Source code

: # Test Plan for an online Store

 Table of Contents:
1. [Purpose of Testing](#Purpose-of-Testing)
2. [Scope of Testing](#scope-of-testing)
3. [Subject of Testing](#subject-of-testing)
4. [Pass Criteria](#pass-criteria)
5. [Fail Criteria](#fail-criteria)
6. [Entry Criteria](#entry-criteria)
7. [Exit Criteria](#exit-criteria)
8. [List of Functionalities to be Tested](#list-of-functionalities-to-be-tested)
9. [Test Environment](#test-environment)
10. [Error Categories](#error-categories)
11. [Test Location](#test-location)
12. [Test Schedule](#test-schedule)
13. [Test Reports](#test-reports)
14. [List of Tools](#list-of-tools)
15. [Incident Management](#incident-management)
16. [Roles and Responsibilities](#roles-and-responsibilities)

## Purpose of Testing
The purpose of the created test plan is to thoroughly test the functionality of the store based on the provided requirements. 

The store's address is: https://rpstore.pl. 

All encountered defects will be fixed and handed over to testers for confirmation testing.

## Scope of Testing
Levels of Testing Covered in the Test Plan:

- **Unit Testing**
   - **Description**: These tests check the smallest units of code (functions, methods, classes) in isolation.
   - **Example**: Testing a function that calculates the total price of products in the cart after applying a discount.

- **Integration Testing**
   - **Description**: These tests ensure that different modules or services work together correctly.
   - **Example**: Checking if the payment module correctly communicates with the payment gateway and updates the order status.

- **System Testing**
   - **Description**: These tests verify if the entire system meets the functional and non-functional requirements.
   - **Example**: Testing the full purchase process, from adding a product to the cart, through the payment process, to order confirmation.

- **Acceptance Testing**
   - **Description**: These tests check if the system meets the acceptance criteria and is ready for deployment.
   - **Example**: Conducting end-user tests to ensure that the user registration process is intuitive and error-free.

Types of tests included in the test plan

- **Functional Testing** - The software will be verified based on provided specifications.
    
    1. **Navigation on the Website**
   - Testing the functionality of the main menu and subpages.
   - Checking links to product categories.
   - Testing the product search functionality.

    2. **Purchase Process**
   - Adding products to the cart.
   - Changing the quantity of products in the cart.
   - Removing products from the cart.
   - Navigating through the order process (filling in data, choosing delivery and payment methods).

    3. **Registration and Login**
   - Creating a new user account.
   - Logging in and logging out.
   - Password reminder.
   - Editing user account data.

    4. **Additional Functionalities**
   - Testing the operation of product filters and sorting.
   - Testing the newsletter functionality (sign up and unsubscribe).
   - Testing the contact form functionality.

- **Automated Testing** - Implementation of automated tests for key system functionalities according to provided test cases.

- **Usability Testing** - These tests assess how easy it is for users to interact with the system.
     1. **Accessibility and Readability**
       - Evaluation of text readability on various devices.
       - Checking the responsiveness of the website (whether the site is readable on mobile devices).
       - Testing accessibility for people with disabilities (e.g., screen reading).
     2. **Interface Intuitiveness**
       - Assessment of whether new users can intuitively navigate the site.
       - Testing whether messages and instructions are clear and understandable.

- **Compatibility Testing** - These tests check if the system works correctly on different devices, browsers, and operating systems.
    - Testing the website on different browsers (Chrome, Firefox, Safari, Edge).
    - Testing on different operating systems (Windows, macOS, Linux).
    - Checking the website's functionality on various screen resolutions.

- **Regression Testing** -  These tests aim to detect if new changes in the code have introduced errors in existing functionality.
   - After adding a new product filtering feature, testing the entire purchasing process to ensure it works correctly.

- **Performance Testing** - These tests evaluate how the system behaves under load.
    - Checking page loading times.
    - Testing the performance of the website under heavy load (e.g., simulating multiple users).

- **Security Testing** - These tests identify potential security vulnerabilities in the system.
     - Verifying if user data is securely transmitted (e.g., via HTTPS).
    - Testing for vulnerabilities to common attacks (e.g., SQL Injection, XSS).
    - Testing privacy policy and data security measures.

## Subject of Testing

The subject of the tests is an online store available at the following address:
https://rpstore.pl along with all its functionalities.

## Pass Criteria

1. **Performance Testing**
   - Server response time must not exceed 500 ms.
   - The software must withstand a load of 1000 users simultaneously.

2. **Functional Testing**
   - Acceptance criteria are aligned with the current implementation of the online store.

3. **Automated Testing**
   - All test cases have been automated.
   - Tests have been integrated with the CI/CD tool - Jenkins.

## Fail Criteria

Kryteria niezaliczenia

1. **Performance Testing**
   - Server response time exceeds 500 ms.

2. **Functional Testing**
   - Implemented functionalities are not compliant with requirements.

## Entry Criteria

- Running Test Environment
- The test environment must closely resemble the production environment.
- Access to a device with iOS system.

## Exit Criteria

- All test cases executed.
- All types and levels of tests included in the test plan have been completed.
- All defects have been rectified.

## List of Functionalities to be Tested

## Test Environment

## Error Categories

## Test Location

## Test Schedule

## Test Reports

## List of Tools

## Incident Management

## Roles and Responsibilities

WORK TO BE COMPLETED -> All that is needed is the exact run of lines above from the line containing "- Testing on" through the line containing "- Checking page loading times.", both of them included.

PROBLEM SOLUTION ->
    - Testing on different operating systems (Windows, macOS, Linux).
    - Checking the website's functionality on various screen resolutions.

- **Regression Testing** -  These tests aim to detect if new changes in the code have introduced errors in existing functionality.
   - After adding a new product filtering feature, testing the entire purchasing process to ensure it works correctly.

- **Performance Testing** - These tests evaluate how the system behaves under load.
    - Checking page loading times.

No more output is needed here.